§ **REQUIREMENT**: Could you retype, exactly as written, every line from the top of the records through the line that contains "public static final int localMaxLength = 64;"?

__________________________________________________

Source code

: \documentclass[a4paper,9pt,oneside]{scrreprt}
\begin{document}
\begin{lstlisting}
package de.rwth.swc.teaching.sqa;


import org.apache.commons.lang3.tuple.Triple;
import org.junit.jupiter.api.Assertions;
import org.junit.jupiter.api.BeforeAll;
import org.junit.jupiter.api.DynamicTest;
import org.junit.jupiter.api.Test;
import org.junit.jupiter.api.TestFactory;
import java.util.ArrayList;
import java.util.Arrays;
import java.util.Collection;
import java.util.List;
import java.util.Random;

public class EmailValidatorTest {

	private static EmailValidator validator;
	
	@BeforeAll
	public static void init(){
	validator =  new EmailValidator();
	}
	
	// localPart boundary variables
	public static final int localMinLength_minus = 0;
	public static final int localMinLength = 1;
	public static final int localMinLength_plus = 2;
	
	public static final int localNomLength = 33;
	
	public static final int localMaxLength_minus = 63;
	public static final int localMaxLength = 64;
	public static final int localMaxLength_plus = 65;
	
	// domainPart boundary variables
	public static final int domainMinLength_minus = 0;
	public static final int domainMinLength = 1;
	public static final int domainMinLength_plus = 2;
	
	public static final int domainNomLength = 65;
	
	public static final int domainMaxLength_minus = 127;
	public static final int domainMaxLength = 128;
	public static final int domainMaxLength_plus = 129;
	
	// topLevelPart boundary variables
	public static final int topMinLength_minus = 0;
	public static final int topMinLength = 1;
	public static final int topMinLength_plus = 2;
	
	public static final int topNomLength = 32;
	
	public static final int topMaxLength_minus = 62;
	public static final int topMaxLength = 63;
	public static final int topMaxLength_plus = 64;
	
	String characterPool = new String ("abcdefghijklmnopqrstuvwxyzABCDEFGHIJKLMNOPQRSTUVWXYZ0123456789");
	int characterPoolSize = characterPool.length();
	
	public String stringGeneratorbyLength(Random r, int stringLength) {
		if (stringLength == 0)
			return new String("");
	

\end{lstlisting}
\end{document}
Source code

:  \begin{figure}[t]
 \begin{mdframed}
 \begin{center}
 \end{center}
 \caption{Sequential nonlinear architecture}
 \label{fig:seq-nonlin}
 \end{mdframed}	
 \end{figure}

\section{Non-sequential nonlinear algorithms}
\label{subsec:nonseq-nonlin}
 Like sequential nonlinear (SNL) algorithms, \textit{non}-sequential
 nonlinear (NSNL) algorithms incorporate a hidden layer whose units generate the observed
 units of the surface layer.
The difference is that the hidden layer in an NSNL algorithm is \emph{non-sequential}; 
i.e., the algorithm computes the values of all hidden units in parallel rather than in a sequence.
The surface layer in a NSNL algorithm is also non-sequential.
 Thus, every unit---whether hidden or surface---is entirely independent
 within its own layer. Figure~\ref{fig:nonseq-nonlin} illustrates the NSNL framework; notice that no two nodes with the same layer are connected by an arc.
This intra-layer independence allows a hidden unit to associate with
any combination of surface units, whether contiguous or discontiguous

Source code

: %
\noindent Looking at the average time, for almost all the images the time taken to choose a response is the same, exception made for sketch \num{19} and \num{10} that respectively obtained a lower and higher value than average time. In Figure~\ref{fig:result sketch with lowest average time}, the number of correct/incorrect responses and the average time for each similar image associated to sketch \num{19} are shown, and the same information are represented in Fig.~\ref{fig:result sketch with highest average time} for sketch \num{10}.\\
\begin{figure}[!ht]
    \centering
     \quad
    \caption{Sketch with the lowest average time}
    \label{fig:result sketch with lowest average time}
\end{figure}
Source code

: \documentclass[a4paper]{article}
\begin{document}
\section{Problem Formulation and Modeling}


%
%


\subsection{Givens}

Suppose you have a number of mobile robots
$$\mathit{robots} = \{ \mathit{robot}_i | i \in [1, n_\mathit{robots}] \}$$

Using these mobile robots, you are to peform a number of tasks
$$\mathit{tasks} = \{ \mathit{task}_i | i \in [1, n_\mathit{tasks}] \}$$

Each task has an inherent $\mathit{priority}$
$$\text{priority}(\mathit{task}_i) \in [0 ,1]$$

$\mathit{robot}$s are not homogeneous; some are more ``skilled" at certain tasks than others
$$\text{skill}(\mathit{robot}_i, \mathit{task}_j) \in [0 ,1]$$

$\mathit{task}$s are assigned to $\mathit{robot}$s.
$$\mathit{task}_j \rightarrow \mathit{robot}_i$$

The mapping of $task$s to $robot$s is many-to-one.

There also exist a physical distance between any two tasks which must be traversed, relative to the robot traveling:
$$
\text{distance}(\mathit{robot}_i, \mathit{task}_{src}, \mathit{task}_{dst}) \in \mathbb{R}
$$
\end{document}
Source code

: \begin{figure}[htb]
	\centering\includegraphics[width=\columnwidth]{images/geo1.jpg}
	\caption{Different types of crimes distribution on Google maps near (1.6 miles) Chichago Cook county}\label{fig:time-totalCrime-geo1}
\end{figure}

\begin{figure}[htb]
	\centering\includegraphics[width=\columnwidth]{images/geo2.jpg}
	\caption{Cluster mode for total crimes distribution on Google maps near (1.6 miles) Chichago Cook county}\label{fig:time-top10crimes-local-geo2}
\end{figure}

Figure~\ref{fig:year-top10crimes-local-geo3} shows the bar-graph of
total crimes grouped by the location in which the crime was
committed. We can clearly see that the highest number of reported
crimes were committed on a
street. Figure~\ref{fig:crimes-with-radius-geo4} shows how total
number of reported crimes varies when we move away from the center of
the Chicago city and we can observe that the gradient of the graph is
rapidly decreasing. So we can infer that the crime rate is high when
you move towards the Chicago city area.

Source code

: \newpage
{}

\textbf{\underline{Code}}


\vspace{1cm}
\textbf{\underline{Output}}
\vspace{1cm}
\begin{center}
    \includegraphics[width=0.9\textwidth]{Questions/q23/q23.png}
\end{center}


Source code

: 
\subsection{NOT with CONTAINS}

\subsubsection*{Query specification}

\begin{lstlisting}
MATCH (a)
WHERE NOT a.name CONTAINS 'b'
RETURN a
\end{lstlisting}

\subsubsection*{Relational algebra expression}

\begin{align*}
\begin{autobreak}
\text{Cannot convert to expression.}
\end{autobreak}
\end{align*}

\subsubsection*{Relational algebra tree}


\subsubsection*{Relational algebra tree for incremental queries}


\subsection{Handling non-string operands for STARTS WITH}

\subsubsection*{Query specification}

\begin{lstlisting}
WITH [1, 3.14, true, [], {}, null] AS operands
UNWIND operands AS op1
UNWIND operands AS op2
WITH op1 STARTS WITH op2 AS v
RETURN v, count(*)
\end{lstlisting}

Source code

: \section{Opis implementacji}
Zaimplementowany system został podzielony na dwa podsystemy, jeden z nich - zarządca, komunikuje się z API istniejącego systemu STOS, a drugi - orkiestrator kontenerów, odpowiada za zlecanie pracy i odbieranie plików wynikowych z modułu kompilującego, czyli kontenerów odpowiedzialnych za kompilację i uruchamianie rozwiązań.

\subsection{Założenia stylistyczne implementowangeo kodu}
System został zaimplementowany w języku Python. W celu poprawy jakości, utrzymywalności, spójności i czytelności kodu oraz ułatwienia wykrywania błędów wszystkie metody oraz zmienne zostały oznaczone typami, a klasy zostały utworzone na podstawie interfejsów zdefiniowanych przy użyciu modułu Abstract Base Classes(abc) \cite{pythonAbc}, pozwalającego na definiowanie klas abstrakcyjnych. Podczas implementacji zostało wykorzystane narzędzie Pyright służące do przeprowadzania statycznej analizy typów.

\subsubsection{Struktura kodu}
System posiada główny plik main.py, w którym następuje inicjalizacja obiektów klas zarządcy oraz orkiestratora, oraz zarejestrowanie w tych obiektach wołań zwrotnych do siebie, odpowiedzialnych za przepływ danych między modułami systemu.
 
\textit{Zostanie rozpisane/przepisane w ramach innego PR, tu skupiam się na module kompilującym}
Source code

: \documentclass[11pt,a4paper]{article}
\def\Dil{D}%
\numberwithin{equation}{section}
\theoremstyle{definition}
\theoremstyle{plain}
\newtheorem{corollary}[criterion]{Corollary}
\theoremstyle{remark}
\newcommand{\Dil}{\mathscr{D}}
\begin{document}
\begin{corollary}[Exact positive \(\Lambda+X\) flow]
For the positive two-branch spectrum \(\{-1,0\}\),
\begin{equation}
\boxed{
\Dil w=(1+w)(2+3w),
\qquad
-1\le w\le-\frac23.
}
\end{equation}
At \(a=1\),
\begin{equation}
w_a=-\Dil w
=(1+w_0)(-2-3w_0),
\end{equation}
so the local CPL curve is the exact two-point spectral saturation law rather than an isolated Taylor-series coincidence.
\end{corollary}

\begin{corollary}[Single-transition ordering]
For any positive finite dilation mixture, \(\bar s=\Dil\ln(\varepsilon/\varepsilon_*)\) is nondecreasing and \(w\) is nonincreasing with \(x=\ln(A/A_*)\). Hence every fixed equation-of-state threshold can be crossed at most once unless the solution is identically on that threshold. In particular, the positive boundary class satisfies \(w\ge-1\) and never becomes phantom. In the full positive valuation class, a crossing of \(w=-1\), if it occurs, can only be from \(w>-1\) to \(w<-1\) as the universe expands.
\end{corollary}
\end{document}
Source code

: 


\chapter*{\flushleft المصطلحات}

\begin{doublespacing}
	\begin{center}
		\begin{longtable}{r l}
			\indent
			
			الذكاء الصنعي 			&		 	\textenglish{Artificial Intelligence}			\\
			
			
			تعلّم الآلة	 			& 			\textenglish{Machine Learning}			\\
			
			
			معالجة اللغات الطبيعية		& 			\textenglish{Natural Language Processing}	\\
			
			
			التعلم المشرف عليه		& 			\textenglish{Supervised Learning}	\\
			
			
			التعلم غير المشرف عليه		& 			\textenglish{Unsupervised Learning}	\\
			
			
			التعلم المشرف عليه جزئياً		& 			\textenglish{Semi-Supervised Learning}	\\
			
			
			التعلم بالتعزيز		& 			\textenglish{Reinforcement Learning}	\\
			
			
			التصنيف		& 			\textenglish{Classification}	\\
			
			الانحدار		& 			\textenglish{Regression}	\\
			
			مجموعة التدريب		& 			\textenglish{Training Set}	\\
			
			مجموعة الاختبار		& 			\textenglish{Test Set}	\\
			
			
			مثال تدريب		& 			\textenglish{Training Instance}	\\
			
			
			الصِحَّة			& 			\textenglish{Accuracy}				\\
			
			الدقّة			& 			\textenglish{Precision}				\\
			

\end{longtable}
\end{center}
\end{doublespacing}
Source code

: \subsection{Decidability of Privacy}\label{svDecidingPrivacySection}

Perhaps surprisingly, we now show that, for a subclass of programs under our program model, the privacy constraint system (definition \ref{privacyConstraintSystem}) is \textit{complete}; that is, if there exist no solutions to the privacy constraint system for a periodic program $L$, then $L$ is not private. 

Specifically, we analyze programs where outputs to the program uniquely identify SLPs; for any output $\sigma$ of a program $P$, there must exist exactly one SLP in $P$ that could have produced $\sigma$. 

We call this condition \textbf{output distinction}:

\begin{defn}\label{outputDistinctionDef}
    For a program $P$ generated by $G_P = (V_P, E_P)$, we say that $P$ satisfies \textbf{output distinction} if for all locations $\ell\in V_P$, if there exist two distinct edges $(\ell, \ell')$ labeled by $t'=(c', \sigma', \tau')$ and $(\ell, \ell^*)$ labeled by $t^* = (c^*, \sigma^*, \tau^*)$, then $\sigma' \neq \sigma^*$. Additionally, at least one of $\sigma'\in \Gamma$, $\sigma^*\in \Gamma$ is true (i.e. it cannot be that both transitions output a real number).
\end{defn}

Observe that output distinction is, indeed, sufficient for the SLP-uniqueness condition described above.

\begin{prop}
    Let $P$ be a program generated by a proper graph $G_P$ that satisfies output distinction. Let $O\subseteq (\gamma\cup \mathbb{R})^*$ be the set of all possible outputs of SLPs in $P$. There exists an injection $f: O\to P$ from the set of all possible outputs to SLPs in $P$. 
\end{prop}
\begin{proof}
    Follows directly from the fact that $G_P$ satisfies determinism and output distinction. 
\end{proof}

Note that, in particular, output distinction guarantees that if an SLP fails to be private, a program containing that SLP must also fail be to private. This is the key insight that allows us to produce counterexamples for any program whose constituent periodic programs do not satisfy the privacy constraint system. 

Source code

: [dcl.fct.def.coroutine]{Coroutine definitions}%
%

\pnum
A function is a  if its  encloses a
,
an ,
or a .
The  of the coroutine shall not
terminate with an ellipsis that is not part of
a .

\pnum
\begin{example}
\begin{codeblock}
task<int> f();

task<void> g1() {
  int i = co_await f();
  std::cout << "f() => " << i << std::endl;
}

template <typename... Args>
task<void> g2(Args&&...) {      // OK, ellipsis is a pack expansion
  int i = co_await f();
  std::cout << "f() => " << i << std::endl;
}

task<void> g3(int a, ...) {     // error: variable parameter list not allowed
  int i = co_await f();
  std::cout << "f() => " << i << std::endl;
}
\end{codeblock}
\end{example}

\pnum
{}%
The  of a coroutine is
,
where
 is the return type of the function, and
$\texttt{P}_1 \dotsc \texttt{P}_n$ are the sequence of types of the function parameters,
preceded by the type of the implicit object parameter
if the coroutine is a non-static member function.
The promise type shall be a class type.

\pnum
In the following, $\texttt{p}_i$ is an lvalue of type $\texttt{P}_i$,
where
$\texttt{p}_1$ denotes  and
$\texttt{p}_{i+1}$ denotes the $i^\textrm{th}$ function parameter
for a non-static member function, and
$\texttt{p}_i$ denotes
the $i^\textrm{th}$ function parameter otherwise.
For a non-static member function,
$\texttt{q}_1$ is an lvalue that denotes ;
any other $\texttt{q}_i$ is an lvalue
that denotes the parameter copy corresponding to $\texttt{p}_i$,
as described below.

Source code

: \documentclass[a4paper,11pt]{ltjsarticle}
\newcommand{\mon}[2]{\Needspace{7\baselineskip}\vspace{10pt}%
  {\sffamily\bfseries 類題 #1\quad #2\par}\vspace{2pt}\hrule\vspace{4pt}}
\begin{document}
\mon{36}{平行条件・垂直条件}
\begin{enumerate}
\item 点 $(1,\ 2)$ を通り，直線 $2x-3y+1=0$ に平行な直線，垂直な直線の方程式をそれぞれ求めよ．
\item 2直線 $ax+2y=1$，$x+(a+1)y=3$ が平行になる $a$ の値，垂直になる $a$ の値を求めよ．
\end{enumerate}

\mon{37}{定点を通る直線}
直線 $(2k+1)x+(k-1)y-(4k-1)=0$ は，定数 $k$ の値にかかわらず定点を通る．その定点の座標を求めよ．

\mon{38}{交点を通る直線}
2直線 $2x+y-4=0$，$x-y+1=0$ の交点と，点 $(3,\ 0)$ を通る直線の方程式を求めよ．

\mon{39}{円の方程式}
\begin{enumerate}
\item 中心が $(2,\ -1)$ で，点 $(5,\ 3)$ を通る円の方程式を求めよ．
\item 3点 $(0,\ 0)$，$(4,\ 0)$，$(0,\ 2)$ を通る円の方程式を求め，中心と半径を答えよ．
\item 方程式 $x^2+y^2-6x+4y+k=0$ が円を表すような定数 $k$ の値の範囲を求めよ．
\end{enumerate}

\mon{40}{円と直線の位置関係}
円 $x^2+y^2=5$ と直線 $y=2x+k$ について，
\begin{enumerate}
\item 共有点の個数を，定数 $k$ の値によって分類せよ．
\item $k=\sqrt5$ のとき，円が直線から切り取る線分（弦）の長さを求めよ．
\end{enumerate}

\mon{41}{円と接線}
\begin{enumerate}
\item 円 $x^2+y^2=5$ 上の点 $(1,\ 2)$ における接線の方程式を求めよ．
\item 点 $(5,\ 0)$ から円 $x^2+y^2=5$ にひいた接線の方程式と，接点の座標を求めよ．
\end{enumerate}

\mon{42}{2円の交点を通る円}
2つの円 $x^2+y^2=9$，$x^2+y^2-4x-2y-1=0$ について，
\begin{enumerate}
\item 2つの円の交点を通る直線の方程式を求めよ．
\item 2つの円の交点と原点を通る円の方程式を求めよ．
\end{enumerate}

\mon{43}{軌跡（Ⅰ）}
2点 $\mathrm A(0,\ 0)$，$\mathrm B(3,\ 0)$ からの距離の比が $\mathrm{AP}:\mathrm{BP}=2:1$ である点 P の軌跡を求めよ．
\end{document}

__________________________________________________

§ **REPLY**:
Source code

: \documentclass[a4paper,9pt,oneside]{scrreprt}
\begin{document}
\begin{lstlisting}
package de.rwth.swc.teaching.sqa;


import org.apache.commons.lang3.tuple.Triple;
import org.junit.jupiter.api.Assertions;
import org.junit.jupiter.api.BeforeAll;
import org.junit.jupiter.api.DynamicTest;
import org.junit.jupiter.api.Test;
import org.junit.jupiter.api.TestFactory;
import java.util.ArrayList;
import java.util.Arrays;
import java.util.Collection;
import java.util.List;
import java.util.Random;

public class EmailValidatorTest {

	private static EmailValidator validator;
	
	@BeforeAll
	public static void init(){
	validator =  new EmailValidator();
	}
	
	// localPart boundary variables
	public static final int localMinLength_minus = 0;
	public static final int localMinLength = 1;
	public static final int localMinLength_plus = 2;
	
	public static final int localNomLength = 33;
	
	public static final int localMaxLength_minus = 63;
	public static final int localMaxLength = 64;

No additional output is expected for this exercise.